Items from a data source:

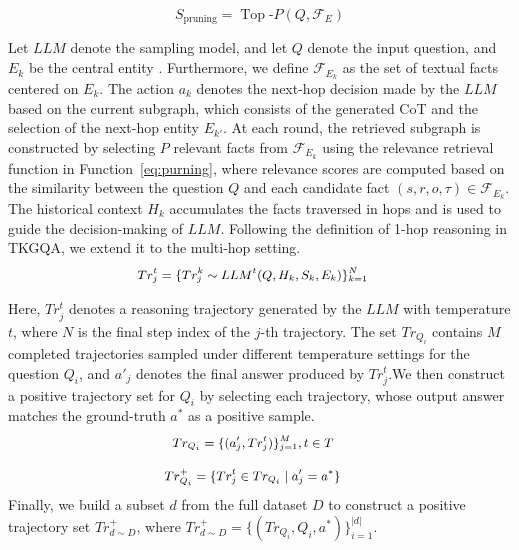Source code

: \documentclass[letterpaper]{article} %
\begin{document}
\begin{equation}
S_{\text{pruning}} = \operatorname*{Top}\text{-}P(Q,\mathcal{F}_E)
\label{eq:purning}
\end{equation}
\noindent


Let $LLM$ denote the sampling model, and let $Q$ denote the input question, and $E_k$ be the  central entity . 
Furthermore, we define $\mathcal{F}_{E_k}$ as the set of textual facts centered on $E_k$.
The action $a_k$ denotes the next-hop decision made by the $LLM$ based on the current subgraph, which consists of the generated CoT and the selection of the next-hop entity $E_{k'}$.
At each round, the retrieved subgraph is constructed by selecting $P$ relevant facts from $\mathcal{F}_{E_k}$ using the relevance retrieval function in Function~\eqref{eq:purning}, where relevance scores are computed based on the similarity between the question $Q$ and each candidate fact $(s, r, o, \tau) \in \mathcal{F}_{E_k}$.
The historical context $H_k$ accumulates the facts traversed in hops and is used to guide the decision-making of $LLM$. 
Following the definition of 1-hop reasoning in TKGQA, we extend it to the multi-hop setting.
\begin{equation}  \small
	\begin{aligned}  
		& Tr_j^t = \{Tr_j^{k} \sim LLM^t(Q,H_{k},S_k,E_k)\}_{k=1}^N
	\end{aligned} 
    \label{tr.tr}
\end{equation} 


\noindent Here, $Tr_j^t$ denotes a reasoning trajectory generated by the $LLM$ with temperature $t$, where $N$ is the final step index of the $j$-th trajectory. The set $Tr_{Q_i}$ contains $M$ completed trajectories sampled under different temperature settings for the question $Q_i$, and $a'_j$ denotes the final answer produced by $Tr_j^t$.We then construct a positive trajectory set for $Q_i$ by selecting each trajectory, whose output answer matches the ground-truth $a^*$ as a positive sample. 
\begin{equation}  \small
	\begin{aligned}  
		& Tr_{Q_i} = \{(a'_j,Tr_j^t)\}_{j=1}^M,t\in T
	\end{aligned} 
    \label{tr.q}
\end{equation} 

\begin{equation}  \small
	\begin{aligned}  
		&  Tr_{Q_i}^+ = \{ Tr_j^t \in Tr_{Q_i} \mid a'_j = a^* \}
	\end{aligned} 
    \label{tr.q2}
\end{equation} 
Finally, we build a subset $d$ from the full dataset $D$ to construct a positive trajectory set $Tr_{d \sim D}^+$, 
where 
$Tr_{d \sim D}^+ = \{(Tr_{Q_i}, Q_i, a^*)\}_{i=1}^{|d|}$.
\end{document}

**Task goal**
Return the line that contains "Finally, we build" along with every line after it through the end of the entries, exactly, adding nothing.

**Final answer**
Finally, we build a subset $d$ from the full dataset $D$ to construct a positive trajectory set $Tr_{d \sim D}^+$, 
where 
$Tr_{d \sim D}^+ = \{(Tr_{Q_i}, Q_i, a^*)\}_{i=1}^{|d|}$.
\end{document}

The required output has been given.